WHAT TO WORK ON: What you return must match the listing below line for line, minus its pictures.

MATERIAL TO PROCESS:
---------------

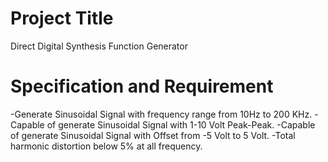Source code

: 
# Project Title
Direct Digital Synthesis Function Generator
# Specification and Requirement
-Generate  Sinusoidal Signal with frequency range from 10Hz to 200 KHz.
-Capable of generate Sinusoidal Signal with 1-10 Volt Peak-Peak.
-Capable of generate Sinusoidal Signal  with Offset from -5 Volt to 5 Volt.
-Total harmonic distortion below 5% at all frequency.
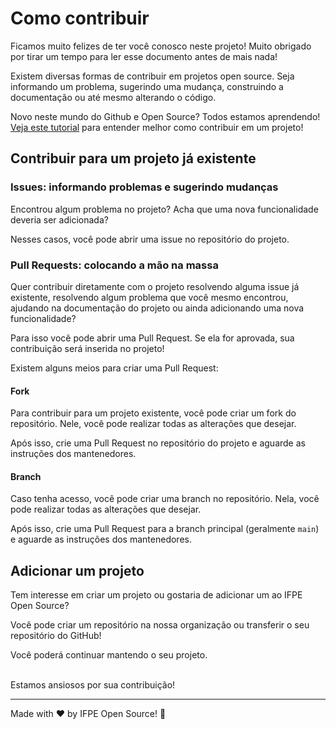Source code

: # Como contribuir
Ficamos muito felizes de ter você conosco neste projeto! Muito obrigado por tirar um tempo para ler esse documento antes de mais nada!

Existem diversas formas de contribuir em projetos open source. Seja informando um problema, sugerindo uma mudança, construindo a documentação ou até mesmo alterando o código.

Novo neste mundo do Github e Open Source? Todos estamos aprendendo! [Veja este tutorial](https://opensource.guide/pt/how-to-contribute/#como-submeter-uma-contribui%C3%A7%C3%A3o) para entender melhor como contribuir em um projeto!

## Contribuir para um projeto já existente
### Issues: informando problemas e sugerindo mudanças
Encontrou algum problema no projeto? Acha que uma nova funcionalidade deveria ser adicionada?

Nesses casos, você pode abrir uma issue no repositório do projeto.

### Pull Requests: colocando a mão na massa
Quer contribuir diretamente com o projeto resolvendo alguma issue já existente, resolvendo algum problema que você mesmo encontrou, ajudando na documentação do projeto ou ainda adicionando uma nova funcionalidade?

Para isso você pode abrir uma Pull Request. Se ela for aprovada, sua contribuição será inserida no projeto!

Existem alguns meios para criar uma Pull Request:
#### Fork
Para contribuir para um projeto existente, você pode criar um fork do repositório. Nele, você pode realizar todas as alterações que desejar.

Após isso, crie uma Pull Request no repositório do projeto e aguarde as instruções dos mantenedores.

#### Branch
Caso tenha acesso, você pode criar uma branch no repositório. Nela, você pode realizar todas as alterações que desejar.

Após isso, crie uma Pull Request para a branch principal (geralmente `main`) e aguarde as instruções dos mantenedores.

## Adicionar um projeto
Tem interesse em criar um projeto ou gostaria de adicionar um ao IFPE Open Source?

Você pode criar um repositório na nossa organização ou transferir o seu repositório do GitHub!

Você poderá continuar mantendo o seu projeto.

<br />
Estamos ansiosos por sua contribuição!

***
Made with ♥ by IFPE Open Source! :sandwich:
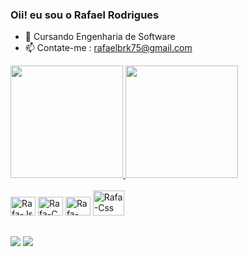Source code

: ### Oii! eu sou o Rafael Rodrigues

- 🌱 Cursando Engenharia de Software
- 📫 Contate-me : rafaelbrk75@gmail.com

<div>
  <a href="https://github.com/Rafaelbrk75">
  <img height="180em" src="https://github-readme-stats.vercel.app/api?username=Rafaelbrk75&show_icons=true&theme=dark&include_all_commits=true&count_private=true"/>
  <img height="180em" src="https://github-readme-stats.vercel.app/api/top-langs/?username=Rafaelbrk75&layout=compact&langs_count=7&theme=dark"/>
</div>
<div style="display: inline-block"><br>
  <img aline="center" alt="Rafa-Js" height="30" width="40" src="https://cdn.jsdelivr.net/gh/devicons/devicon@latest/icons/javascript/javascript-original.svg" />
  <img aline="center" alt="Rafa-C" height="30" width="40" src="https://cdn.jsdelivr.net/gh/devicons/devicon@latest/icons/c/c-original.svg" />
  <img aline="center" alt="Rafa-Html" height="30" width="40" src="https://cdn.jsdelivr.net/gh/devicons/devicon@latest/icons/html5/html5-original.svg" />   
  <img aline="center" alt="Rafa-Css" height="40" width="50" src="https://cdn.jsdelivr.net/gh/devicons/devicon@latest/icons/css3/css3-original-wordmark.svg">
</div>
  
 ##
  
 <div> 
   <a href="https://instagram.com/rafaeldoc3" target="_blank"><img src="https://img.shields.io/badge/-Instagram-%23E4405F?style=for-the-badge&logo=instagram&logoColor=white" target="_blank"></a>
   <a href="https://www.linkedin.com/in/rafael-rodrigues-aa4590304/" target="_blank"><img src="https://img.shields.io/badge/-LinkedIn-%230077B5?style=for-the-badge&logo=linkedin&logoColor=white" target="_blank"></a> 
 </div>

---------------

OUTPUT FOR THIS TASK:
Source code

: 
# Project Title
Direct Digital Synthesis Function Generator
# Specification and Requirement
-Generate  Sinusoidal Signal with frequency range from 10Hz to 200 KHz.
-Capable of generate Sinusoidal Signal with 1-10 Volt Peak-Peak.
-Capable of generate Sinusoidal Signal  with Offset from -5 Volt to 5 Volt.
-Total harmonic distortion below 5% at all frequency.
Source code

: # Como contribuir
Ficamos muito felizes de ter você conosco neste projeto! Muito obrigado por tirar um tempo para ler esse documento antes de mais nada!

Existem diversas formas de contribuir em projetos open source. Seja informando um problema, sugerindo uma mudança, construindo a documentação ou até mesmo alterando o código.

Novo neste mundo do Github e Open Source? Todos estamos aprendendo! [Veja este tutorial](https://opensource.guide/pt/how-to-contribute/#como-submeter-uma-contribui%C3%A7%C3%A3o) para entender melhor como contribuir em um projeto!

## Contribuir para um projeto já existente
### Issues: informando problemas e sugerindo mudanças
Encontrou algum problema no projeto? Acha que uma nova funcionalidade deveria ser adicionada?

Nesses casos, você pode abrir uma issue no repositório do projeto.

### Pull Requests: colocando a mão na massa
Quer contribuir diretamente com o projeto resolvendo alguma issue já existente, resolvendo algum problema que você mesmo encontrou, ajudando na documentação do projeto ou ainda adicionando uma nova funcionalidade?

Para isso você pode abrir uma Pull Request. Se ela for aprovada, sua contribuição será inserida no projeto!

Existem alguns meios para criar uma Pull Request:
#### Fork
Para contribuir para um projeto existente, você pode criar um fork do repositório. Nele, você pode realizar todas as alterações que desejar.

Após isso, crie uma Pull Request no repositório do projeto e aguarde as instruções dos mantenedores.

#### Branch
Caso tenha acesso, você pode criar uma branch no repositório. Nela, você pode realizar todas as alterações que desejar.

Após isso, crie uma Pull Request para a branch principal (geralmente `main`) e aguarde as instruções dos mantenedores.

## Adicionar um projeto
Tem interesse em criar um projeto ou gostaria de adicionar um ao IFPE Open Source?

Você pode criar um repositório na nossa organização ou transferir o seu repositório do GitHub!

Você poderá continuar mantendo o seu projeto.

<br />
Estamos ansiosos por sua contribuição!

***
Made with ♥ by IFPE Open Source! :sandwich:
Source code

: ### Oii! eu sou o Rafael Rodrigues

- 🌱 Cursando Engenharia de Software
- 📫 Contate-me : rafaelbrk75@gmail.com

<div>
  <a href="https://github.com/Rafaelbrk75">
  <img height="180em" src="https://github-readme-stats.vercel.app/api?username=Rafaelbrk75&show_icons=true&theme=dark&include_all_commits=true&count_private=true"/>
  <img height="180em" src="https://github-readme-stats.vercel.app/api/top-langs/?username=Rafaelbrk75&layout=compact&langs_count=7&theme=dark"/>
</div>
<div style="display: inline-block"><br>
  <img aline="center" alt="Rafa-Js" height="30" width="40" src="https://cdn.jsdelivr.net/gh/devicons/devicon@latest/icons/javascript/javascript-original.svg" />
  <img aline="center" alt="Rafa-C" height="30" width="40" src="https://cdn.jsdelivr.net/gh/devicons/devicon@latest/icons/c/c-original.svg" />
  <img aline="center" alt="Rafa-Html" height="30" width="40" src="https://cdn.jsdelivr.net/gh/devicons/devicon@latest/icons/html5/html5-original.svg" />   
  <img aline="center" alt="Rafa-Css" height="40" width="50" src="https://cdn.jsdelivr.net/gh/devicons/devicon@latest/icons/css3/css3-original-wordmark.svg">
</div>
  
 ##
  
 <div> 
   <a href="https://instagram.com/rafaeldoc3" target="_blank"><img src="https://img.shields.io/badge/-Instagram-%23E4405F?style=for-the-badge&logo=instagram&logoColor=white" target="_blank"></a>
   <a href="https://www.linkedin.com/in/rafael-rodrigues-aa4590304/" target="_blank"><img src="https://img.shields.io/badge/-LinkedIn-%230077B5?style=for-the-badge&logo=linkedin&logoColor=white" target="_blank"></a> 
 </div>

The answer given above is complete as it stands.